[[ Data extracts open ]]

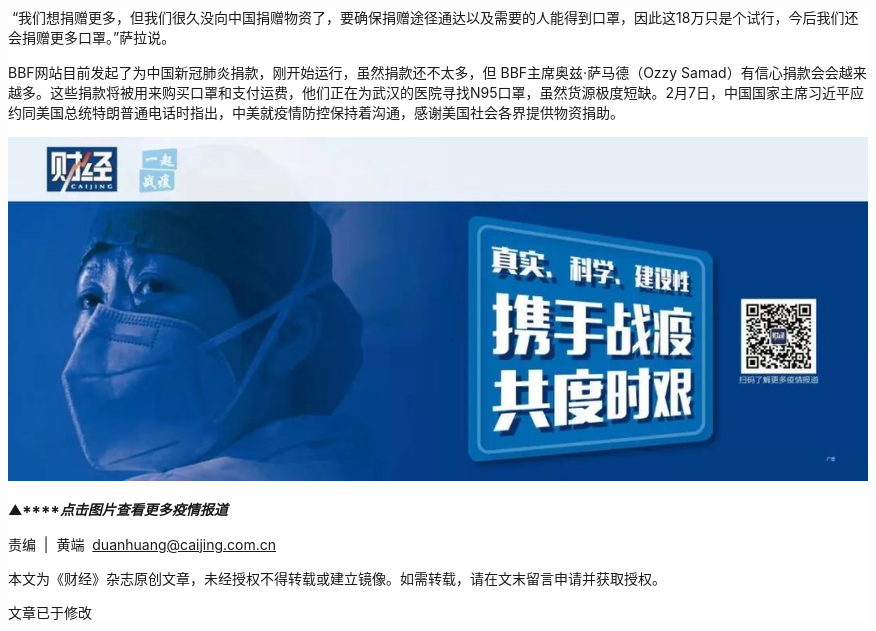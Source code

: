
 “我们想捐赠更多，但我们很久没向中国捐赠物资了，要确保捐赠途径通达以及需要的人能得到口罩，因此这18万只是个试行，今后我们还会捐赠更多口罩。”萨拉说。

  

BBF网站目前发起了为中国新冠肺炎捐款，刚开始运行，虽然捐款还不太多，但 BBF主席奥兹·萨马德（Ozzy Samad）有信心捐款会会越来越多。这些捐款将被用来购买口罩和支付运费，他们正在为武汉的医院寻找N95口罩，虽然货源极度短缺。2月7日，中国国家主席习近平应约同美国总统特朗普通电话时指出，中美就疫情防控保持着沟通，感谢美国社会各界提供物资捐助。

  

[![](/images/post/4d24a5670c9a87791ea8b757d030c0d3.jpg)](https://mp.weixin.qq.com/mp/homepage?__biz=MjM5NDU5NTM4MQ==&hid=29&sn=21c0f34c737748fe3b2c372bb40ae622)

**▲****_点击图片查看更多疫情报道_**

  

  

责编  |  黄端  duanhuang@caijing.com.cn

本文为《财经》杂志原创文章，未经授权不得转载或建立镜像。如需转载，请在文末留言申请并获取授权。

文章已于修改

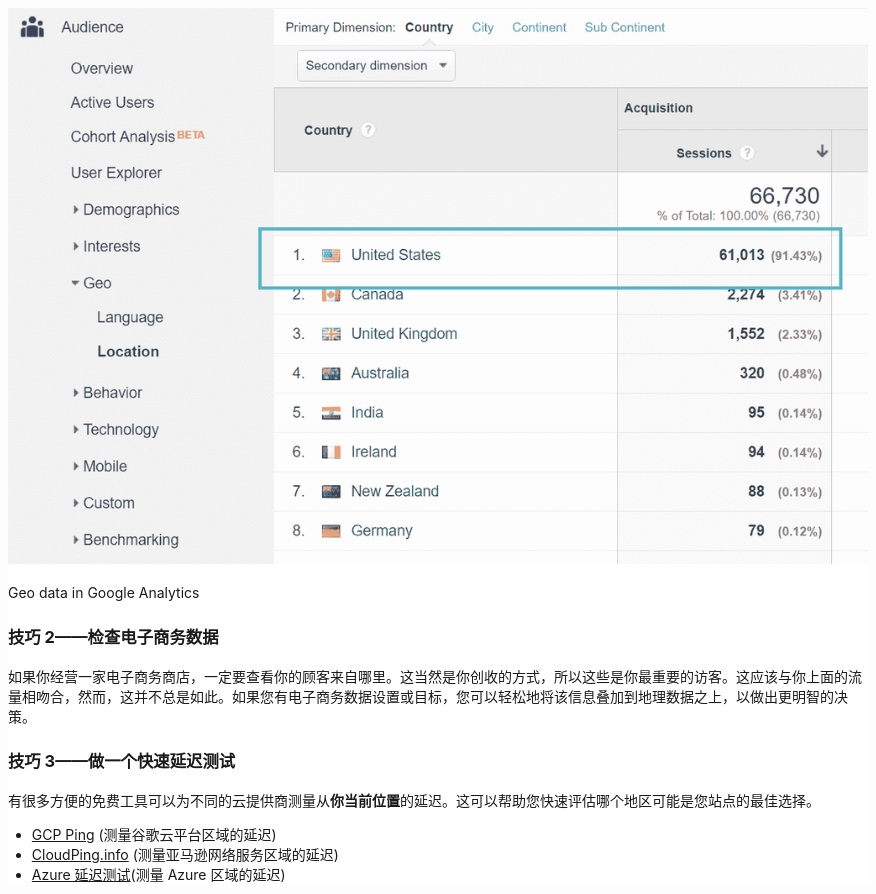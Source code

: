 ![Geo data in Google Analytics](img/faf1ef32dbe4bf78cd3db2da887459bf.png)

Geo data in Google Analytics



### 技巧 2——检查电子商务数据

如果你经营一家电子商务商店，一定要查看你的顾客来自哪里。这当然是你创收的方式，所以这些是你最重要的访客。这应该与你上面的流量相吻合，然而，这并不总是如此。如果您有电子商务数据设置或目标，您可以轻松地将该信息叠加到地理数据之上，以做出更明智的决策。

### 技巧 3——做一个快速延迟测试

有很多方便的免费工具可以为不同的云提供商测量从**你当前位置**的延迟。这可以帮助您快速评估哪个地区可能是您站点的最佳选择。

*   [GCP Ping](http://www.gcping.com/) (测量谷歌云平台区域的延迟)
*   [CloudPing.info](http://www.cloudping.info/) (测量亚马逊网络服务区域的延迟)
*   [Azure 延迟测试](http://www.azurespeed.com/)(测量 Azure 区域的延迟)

[[ Data extracts closed ]]

[What to work on]: Start at the first line and set down all of the data exactly, passing over the pictures.

[Solution to this exercise]:
Source code

:
 “我们想捐赠更多，但我们很久没向中国捐赠物资了，要确保捐赠途径通达以及需要的人能得到口罩，因此这18万只是个试行，今后我们还会捐赠更多口罩。”萨拉说。

  

BBF网站目前发起了为中国新冠肺炎捐款，刚开始运行，虽然捐款还不太多，但 BBF主席奥兹·萨马德（Ozzy Samad）有信心捐款会会越来越多。这些捐款将被用来购买口罩和支付运费，他们正在为武汉的医院寻找N95口罩，虽然货源极度短缺。2月7日，中国国家主席习近平应约同美国总统特朗普通电话时指出，中美就疫情防控保持着沟通，感谢美国社会各界提供物资捐助。

  

[![](/images/post/4d24a5670c9a87791ea8b757d030c0d3.jpg)](https://mp.weixin.qq.com/mp/homepage?__biz=MjM5NDU5NTM4MQ==&hid=29&sn=21c0f34c737748fe3b2c372bb40ae622)

**▲****_点击图片查看更多疫情报道_**

  

  

责编  |  黄端  duanhuang@caijing.com.cn

本文为《财经》杂志原创文章，未经授权不得转载或建立镜像。如需转载，请在文末留言申请并获取授权。

文章已于修改

Source code

: ![Geo data in Google Analytics](img/faf1ef32dbe4bf78cd3db2da887459bf.png)

Geo data in Google Analytics



### 技巧 2——检查电子商务数据

如果你经营一家电子商务商店，一定要查看你的顾客来自哪里。这当然是你创收的方式，所以这些是你最重要的访客。这应该与你上面的流量相吻合，然而，这并不总是如此。如果您有电子商务数据设置或目标，您可以轻松地将该信息叠加到地理数据之上，以做出更明智的决策。

### 技巧 3——做一个快速延迟测试

有很多方便的免费工具可以为不同的云提供商测量从**你当前位置**的延迟。这可以帮助您快速评估哪个地区可能是您站点的最佳选择。

*   [GCP Ping](http://www.gcping.com/) (测量谷歌云平台区域的延迟)
*   [CloudPing.info](http://www.cloudping.info/) (测量亚马逊网络服务区域的延迟)
*   [Azure 延迟测试](http://www.azurespeed.com/)(测量 Azure 区域的延迟)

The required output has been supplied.